ひょっとしたら続けているかも知れないと思って店の前に行ってみましたが、やはり店はしまっている...。

めぼしいレストランを全部で7軒か8軒まわって、店の前に出してあるメニューを眺めて歩きました。

ここで一番評判が良いと聞いていながら入ったことがない店があるので、この際、そこにしようかなと思ったのですが、入り口に英語、それに日本語でまで料理の名前が書いてあるのが気に入らないのでボイコット。いかにも観光客目当てでやっているところは美味しくない、と思っているのです。

少し離れた村に行けば、リーズナブルプライスで美味しい料理が食べられるレストランがあるのですが、食事の後には人と会う約束があるので、そうしてはいられない...。

少し前から胃の調子が悪かったのも問題でした。こういうときに質の悪い料理を食べると症状は悪化するので、レストラン選びは慎重にしなければならないのでした...。

新鮮な食材を使ったさっぱりとした家庭料理か、最近はやりの健康に良い料理が食べたい。

しかも、この日は一緒に行った友達に私がご馳走することになっていたので、いい加減なレストランには入れないという条件も加わっていたのでした。まずい食事をさせてしまったら、1日中ご機嫌が悪くなるでしょうから。

iPhoneのアプリで、ミシュランの評価も眺めてみました。

安心して食べられるのはここしかないかな、というところに入ることにしました。

お気に入りのレストランができるまではそこで食事したことがあったはずなのですが、どんな料理が出たかは思い出さない。でも、ミシュランガイドの評価はフォーク1つが付いているので、悪くはないはず。


この日食べたのは、これだけ

入ってみると気取ったレストランではないので、私はフルコースを食べなくても嫌な顔はされないだろうと判断しました。
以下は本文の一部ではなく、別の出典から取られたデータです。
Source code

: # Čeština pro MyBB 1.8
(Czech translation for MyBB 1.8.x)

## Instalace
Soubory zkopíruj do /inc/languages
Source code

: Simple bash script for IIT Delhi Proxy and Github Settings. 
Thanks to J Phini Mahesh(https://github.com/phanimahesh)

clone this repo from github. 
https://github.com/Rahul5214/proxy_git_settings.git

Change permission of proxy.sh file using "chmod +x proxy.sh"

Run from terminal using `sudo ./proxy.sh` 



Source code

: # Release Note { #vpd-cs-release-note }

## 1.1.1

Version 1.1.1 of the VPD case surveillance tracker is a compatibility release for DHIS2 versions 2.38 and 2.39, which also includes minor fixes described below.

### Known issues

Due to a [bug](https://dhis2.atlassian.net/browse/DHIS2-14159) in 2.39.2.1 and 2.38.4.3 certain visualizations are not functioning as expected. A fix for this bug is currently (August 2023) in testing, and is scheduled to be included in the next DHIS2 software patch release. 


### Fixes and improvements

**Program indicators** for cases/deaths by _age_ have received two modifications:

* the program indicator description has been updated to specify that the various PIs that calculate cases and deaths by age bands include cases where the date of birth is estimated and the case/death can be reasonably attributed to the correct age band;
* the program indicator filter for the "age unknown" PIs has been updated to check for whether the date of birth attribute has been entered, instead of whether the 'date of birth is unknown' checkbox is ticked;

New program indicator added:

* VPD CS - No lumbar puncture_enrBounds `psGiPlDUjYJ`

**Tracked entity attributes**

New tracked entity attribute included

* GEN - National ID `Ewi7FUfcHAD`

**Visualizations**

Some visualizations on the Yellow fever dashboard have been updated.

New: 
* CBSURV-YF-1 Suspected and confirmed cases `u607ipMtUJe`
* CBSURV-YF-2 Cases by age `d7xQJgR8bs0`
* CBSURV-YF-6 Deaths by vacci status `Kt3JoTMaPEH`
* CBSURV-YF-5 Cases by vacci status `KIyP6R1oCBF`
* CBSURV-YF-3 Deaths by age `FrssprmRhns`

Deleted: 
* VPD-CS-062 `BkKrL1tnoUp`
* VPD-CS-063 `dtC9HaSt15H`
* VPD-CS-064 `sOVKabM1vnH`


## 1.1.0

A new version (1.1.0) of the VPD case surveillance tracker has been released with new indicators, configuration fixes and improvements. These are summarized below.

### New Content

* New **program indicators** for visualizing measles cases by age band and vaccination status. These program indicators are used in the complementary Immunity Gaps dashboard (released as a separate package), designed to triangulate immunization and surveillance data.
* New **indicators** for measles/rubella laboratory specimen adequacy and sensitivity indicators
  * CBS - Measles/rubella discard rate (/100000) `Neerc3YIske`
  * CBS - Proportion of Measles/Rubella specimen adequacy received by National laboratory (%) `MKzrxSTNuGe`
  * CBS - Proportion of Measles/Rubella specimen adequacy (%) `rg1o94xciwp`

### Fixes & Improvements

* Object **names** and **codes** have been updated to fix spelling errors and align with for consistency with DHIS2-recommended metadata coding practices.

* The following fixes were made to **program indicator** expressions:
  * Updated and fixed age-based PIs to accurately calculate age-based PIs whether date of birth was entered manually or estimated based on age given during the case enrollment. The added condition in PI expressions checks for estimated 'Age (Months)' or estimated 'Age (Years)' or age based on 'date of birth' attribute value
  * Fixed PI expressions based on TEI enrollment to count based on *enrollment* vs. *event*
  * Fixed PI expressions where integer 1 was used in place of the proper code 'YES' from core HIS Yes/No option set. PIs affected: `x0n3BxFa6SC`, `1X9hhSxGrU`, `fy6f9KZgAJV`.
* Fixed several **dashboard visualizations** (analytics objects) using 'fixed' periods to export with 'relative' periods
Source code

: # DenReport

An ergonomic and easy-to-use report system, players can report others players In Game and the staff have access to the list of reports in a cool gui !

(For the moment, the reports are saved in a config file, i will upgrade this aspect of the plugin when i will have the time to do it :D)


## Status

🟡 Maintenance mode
それで注文したのは、ある程度ボリュームがありそうな前菜と、フレッシュチーズだけ。

レストランに入ったからにはフルコースを注文するのが礼儀だと思っているので、お腹がすいていなくても無理をするのですが、こんな注文でも許してもらえるようなアットホームな雰囲気を感じたのです。フランスでレストランに入って、こんな風に席をいただくのは遠慮すべきような注文の仕方をしたのは初めてだったような気がします。

お給仕の女性に、「胃が痛くて食慾がないので...」と言いわけをすると、「問題ありませんよ~」と気さくに答えてくれました。どういう風に出すかを聞いてくれたので、一緒に食事する人のメイン料理が終わったらチーズを出してくれるようにお願いしました。

私が選んだ前菜は、本日のお勧め。サラダに温かい肉がのったものなので、食慾がない私にはメイン料理代わりになりました。



子牛の胸腺、リードヴォー。シビレと訳すのですか? フランスでは高級食材らしいのですが、変な部分です。ソテーして甘味を付けている味付けでした。こういう風な調理法には初めて出会いましたが、なかなか美味しい。自宅では料理したことがない食材なので食べられたことに満足。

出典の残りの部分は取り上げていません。